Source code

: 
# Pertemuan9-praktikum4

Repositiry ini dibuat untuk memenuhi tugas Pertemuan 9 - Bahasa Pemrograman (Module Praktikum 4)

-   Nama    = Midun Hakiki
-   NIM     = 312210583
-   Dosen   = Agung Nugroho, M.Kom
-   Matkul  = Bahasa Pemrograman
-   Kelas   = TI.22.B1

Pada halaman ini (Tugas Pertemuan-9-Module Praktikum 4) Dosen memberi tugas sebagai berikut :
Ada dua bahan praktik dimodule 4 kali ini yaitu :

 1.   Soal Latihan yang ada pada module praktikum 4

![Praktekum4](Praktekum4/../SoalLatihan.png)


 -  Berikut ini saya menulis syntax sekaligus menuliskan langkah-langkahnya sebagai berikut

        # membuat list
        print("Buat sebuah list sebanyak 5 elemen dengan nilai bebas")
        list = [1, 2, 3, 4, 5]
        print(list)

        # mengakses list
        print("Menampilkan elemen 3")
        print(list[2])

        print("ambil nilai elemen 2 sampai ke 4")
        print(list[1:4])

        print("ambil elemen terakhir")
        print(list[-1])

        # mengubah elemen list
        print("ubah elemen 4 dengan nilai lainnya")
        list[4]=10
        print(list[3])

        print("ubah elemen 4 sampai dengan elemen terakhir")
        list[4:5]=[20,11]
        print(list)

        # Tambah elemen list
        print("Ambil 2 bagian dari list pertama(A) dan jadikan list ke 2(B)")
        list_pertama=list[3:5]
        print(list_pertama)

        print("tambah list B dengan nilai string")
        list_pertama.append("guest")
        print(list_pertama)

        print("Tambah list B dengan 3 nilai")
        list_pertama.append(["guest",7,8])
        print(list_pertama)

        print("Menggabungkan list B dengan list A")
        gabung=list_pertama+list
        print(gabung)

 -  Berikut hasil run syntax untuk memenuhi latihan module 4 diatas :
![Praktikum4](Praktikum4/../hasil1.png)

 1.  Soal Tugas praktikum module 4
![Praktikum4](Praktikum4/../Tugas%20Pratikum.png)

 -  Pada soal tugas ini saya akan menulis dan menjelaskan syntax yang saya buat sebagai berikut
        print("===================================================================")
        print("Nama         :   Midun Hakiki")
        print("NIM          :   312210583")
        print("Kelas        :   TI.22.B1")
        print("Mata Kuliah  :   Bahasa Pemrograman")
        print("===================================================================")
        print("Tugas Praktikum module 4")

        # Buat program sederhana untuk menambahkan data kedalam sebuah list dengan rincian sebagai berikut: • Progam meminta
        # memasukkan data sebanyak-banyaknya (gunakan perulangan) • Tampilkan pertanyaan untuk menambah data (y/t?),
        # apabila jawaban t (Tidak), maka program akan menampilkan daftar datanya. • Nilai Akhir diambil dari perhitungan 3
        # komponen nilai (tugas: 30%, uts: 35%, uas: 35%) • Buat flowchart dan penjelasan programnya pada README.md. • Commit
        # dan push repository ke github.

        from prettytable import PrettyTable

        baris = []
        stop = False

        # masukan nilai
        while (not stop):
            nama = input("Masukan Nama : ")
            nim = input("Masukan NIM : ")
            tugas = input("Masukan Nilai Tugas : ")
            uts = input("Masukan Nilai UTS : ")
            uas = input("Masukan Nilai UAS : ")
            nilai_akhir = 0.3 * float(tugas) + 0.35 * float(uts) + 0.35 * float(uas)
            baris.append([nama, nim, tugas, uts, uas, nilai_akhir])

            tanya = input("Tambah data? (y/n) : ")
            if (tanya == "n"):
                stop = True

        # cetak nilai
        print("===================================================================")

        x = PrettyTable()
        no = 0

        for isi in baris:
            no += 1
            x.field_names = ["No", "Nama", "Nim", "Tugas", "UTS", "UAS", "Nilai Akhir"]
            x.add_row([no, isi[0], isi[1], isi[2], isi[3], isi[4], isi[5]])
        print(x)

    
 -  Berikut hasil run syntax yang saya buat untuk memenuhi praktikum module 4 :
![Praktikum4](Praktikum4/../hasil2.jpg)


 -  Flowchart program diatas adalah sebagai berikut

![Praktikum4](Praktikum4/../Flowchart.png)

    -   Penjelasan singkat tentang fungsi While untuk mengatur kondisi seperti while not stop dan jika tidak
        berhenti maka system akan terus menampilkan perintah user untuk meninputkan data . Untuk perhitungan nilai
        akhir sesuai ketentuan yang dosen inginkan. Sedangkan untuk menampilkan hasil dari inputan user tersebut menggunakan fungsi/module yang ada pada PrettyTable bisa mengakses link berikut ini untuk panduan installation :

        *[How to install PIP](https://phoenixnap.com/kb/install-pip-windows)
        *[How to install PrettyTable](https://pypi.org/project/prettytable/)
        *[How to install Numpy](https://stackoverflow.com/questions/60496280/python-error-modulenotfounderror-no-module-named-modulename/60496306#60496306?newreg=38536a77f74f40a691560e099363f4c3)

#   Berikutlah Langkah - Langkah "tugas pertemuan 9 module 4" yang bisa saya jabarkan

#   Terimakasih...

- - -

The answer is a number alone: how many lines of the data contain the string "user"?

2